In this investigation, the exact solutions of variable coefficients of generalized Zakharov-Kuznetsov (ZK) equation and the Gardner equation are studied with the help of an extended generalized G ′ / G expansion method. The main objective of this study is to establish the closed-form solutions and dynamics of analytical solutions to the generalized ZK equation and the Gardner equation. The generalized ZK equation and the Gardner equation govern the behavior of nonlinear wave phenomena in the presence of magnetic field in plasma dynamics, turbulence, bottom topography, and quantum field theory.
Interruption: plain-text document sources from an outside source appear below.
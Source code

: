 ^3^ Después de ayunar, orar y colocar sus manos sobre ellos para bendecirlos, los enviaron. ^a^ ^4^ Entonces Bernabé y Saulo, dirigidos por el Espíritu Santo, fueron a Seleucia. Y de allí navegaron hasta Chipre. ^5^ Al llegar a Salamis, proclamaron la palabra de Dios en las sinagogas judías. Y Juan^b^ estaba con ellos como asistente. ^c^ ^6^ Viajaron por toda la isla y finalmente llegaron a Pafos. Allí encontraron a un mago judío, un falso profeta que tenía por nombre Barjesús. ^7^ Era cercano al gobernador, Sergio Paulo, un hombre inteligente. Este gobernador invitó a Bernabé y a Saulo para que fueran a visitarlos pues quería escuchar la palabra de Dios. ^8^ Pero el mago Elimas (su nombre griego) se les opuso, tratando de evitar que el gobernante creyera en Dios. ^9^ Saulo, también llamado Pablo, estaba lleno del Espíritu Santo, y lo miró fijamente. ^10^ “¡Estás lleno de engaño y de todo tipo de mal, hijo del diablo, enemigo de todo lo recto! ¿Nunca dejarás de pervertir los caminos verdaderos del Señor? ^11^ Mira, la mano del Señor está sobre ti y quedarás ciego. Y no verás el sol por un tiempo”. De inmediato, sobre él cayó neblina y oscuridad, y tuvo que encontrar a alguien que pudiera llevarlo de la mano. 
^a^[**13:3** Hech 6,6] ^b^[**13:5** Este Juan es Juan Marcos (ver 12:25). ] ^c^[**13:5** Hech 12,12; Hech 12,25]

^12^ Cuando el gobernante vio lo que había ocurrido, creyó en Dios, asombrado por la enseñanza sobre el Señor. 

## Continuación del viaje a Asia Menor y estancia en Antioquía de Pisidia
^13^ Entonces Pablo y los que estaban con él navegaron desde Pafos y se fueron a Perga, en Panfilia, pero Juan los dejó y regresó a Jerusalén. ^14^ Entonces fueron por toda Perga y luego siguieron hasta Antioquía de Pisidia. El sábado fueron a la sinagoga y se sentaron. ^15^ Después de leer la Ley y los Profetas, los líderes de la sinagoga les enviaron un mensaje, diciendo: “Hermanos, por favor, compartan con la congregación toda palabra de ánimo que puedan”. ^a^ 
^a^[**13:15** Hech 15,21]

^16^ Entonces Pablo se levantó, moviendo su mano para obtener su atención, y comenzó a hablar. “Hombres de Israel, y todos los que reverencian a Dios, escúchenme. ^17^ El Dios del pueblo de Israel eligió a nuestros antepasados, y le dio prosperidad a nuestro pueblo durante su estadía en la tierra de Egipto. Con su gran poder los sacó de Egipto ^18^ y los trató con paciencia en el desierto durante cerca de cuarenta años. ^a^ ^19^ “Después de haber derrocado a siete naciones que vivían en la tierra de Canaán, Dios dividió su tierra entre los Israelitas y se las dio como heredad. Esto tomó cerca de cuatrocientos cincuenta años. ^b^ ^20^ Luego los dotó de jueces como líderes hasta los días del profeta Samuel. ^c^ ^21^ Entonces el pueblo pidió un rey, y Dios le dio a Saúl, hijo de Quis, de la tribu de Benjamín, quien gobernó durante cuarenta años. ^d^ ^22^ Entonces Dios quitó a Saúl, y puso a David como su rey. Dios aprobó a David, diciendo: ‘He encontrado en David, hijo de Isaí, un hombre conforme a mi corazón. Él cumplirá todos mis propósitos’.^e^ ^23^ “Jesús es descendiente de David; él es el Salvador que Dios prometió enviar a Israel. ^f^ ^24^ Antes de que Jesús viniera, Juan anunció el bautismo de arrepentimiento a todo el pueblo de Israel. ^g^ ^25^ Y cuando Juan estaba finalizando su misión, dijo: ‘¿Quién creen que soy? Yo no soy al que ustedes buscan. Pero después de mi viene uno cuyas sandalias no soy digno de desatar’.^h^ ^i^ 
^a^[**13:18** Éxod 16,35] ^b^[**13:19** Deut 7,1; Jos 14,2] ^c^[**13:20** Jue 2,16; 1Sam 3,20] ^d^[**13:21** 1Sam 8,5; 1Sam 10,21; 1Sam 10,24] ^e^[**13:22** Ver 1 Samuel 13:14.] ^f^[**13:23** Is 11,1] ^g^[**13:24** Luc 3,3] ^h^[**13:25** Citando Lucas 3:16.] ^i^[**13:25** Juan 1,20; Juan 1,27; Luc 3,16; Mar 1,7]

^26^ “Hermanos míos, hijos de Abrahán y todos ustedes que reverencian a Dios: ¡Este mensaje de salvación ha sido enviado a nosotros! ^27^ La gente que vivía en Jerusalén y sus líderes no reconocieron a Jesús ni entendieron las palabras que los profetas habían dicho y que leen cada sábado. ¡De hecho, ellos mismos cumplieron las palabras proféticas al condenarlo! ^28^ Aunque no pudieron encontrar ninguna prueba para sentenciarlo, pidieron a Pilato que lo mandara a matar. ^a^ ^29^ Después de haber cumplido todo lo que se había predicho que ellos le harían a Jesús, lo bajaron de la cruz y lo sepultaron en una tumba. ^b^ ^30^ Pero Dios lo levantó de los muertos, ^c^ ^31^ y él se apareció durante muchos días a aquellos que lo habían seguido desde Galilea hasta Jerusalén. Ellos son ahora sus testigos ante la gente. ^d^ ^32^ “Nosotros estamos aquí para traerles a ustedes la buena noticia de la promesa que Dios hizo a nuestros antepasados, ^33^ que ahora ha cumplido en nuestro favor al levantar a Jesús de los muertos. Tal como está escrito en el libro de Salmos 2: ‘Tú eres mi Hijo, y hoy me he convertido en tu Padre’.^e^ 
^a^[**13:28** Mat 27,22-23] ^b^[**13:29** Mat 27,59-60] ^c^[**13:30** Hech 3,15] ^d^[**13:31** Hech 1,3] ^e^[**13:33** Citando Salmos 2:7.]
We construct innovative solutions to the models under consideration using various computing tools and a recently developed extended generalized G ′ / G expansion technique. The extended generalized G ′ / G expansion technique is a well-defined and simple technique which is based on the initial assumed solutions of the polynomial of G ′ / G . The derived solutions for both the equations are the hyperbolic, trigonometric, and rational functions. The obtained solutions have shock/kink waves and multisoliton, which depict the dynamical representations of the acquired solutions through the three-dimensional surface plots and the contour plots.
推广广义ZK方程和Gardner方程的精确解
本文利用推广的广义G′/G展开方法研究了广义Zakharov-Kuz涅佐夫(ZK)方程和Gardner方程变系数的精确解。本研究的主要目的是建立广义ZK方程和Gardner方程解析解的闭合形式解和动力学。广义ZK方程和Gardner方程控制了等离子体动力学、湍流、底部形貌和量子场论中存在磁场时非线性波现象的行为。我们使用各种计算工具和最近开发的扩展广义G′/G展开技术,为所考虑的模型构造了创新的解决方案。扩展广义G′/G展开技术是一种定义明确、简单的技术,它是基于G′/G多项式的初始假定解的。这两个方程的导出解都是双曲函数、三角函数和有理函数。所获得的解具有冲击波/扭结波和多重孤子,它们通过三维表面图和等高线图来描述所获得解的动力学表示。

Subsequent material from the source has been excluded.